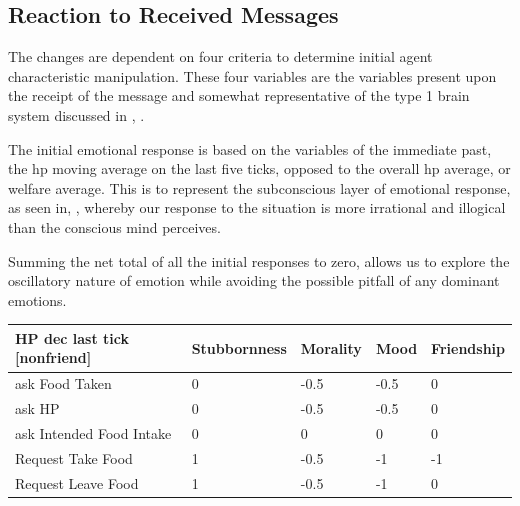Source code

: \subsection{Reaction to Received Messages}
The changes are dependent on four criteria to determine initial agent characteristic manipulation. These four variables are the variables present upon the receipt of the message and somewhat representative of the type 1 brain system discussed in \cite{kahneman_tversky_2000}, \cite{frankish_2010}. \par
The initial emotional response is based on the variables of the immediate past, the hp moving average on the last five ticks, opposed to the overall hp average, or welfare average. This is to represent the subconscious layer of emotional response, as seen in, \cite{kamble_2021}, whereby our response to the situation is more irrational and illogical than the conscious mind perceives. \par
Summing the net total of all the initial responses to zero, allows us to explore the oscillatory nature of emotion while avoiding the possible pitfall of any dominant emotions. \par
\begin{table}[htb]
    \centering
    \begin{tabular}{@{}lllll@{}}
    \toprule
    HP dec last tick [nonfriend]    & Stubbornness      & Morality         & Mood             & Friendship     \\ \midrule
    ask Food Taken                  & 0                 & -0.5             & -0.5             & 0              \\
    ask HP                          & 0                 & -0.5             & -0.5             & 0              \\
    ask Intended Food Intake        & 0                 & 0                & 0                & 0              \\
    Request Take Food               & 1                 & -0.5             & -1               & -1             \\
    Request Leave Food              & 1                 & -0.5             & -1               & 0              \\ \bottomrule
    \end{tabular}
\end{table}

..............................

The answer consists of every line above in which the word "Request" occurs.

▶ Reply to the exercise:
    Request Take Food               & 1                 & -0.5             & -1               & -1             \\
    Request Leave Food              & 1                 & -0.5             & -1               & 0              \\ \bottomrule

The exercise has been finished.